When I took my first child to the pediatrician, she told me something really interesting that I didn’t know about children: They tend to only do one thing at a time.

When she’s growing taller, she won’t grow plump at the same time. When she’s sick, she actually won’t grow at all. When her body needs cucumbers, she may reject a banana, even though she ate three of them yesterday.

In this fast-paced society where we are regularly evaluated by how well we can spin a gazillion dishes up in the air, I seriously envy the focus of a small body to stick to one thing at a time! And now that I have three littles running around, I’m noticing the pattern at work in just about every aspect of my children’s lives.

Baby stuck with crawling while she worked on growing her teeth. Now that she has eight teeth in, she is working out! Doing squats, standing without support, and starting to take steps.

Middle child was concentrating on putting a foot into her boot the other day, and she loudly protested when I prompted her to put on her jacket at the same time. And when she’s working on holding still at church, she can’t keep her mouth from talking. (Better to let her move around a bit, I say.)

I’m getting the message. And my kids are much happier for it.

Just a few weeks ago, I was doing a whole lot of multi-tasking (read: worrying) about my eldest daughter’s mathematical understanding. She’s six, and the wheels in my former-kindergarten teacher brain wouldn’t stop turning…looking for her “deficits” that may need intervention, and seeking smarter balance** of all good things to be learned at her age (you know, according to those standards that college boards and business people passed down from on high that got pounded into my head).

But then I noticed that she was reading words all over the place! On the fridge. On the road sign. In the paper. On the food label. She wrote thank you cards all of January and then switched to Valentine’s Day notes for loved ones. She has all those standard letter-writing phrases like “Thank you for the…” and “Love…” memorized down pat!

So I shut up all those worries in a box and sat down at the table with her at lunchtime. We started to play hangman, that game where you guess the letters to build the word the other person has in their mind. Sort of like Wheel of Fortune. My Little Vanna almost had me stumped! Maybe it’s alright to set aside math for a bit while she’s so busy working with words.

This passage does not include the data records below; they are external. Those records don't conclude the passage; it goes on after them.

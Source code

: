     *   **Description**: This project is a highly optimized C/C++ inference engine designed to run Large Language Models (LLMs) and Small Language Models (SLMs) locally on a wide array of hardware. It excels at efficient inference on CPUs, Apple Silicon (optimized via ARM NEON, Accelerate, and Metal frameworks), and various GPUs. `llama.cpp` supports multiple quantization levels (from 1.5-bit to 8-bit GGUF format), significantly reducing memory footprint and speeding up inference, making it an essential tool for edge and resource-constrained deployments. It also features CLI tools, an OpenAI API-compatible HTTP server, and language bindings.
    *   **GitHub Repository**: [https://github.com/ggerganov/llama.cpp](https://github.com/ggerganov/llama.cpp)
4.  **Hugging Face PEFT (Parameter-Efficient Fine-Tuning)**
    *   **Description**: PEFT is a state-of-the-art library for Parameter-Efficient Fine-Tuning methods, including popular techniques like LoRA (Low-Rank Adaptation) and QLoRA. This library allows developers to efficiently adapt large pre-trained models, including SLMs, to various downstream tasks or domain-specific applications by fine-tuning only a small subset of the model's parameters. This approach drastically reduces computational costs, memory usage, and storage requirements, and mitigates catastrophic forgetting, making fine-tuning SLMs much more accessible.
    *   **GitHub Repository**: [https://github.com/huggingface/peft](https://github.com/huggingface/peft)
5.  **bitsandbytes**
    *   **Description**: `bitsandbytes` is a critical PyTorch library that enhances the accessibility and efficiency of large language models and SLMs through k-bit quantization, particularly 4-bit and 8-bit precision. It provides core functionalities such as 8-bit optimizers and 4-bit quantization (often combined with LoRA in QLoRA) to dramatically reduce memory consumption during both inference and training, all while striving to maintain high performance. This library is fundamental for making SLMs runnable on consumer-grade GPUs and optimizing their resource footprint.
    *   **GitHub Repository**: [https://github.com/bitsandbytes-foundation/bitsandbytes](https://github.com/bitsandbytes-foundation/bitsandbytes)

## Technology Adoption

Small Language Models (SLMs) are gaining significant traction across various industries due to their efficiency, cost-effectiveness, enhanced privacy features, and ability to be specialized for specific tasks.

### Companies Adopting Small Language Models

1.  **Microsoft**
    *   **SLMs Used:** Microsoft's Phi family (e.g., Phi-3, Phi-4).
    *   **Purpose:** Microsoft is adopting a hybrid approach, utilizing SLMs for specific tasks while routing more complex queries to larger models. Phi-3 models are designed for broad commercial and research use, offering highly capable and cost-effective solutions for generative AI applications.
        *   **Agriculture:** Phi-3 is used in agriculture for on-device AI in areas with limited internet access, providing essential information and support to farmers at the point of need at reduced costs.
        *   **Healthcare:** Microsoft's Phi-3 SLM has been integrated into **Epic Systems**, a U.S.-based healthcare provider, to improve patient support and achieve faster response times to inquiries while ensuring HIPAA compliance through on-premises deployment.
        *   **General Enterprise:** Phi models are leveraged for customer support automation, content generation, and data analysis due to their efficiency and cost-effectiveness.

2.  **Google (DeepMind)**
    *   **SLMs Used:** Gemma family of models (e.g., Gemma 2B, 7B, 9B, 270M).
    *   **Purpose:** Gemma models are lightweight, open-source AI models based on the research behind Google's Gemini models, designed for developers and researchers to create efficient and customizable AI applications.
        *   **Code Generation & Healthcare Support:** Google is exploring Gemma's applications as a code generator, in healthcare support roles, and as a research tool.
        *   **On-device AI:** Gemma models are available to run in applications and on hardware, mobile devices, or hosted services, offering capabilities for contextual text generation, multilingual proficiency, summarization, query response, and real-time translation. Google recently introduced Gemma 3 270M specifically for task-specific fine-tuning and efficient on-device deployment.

Mommy takeaway: I am going to try slowing down. Train myself to focus on the one (or two or three) things in front of me and stop worrying about the rest. It will make me more efficient in the long run. Less stressed out, too.

Why is it so hard for me to be like a child, focusing on one thing at a time?! It really would be such a relief. Somewhere along the way, I picked up the belief that multitasking and to-do lists and hyper-efficiency was the crown jewel of adult life.

“Adulting” they call it.

But the truth is, we can’t multi-task anyways — none of us — according to research. It’s just called “task switching”. As we practice and mature much of life becomes automatic.

Some of us are better managers than others, but honestly, for most of us, it’s hard. If I’m trying to clean the bathroom, stay on top of a load or two in the wash, and get food on the table, all while scrambling to meet my kids’ many needs, and edit something for the blog, I’m bound to forget something; like adding the salt. Or worse.

It happens.

For me, disaster often strikes in the laundry room. We have a slightly defunct washer, so if I forget about it, I’ve got about a 50/50 chance that the valve won’t shut off after the final spin, and I’ll be mopping water off the floor. Even with the buzzer up as high as it will go, I am often juggling so much that my brain doesn’t even register the sound!

My friend’s washer sings a special song to her. Odds are, I’d tune into that a lot better than the grating sound my old thing produces. I guess I should have gone to Sav-Mart…(did you notice they’re getting the Garden Center ready?!)

I’m going to revise my New Year’s resolution from whatever it was to this: Become a napper.

At least if I can learn to shut it off for 20 minutes every so often and take a nap, that’s one thing I can do in isolation. I can’t juggle while I sleep. Maybe penciling in a bit of rest will give me energy for the final blitz of cleaning, dinner, and tucking the kids in to bed, anyways.

**Pun intended. But if you don’t follow public education, “Smarter Balance” is the name of the state’s standardized test…or at least it was a few years back. The name tends to change a lot.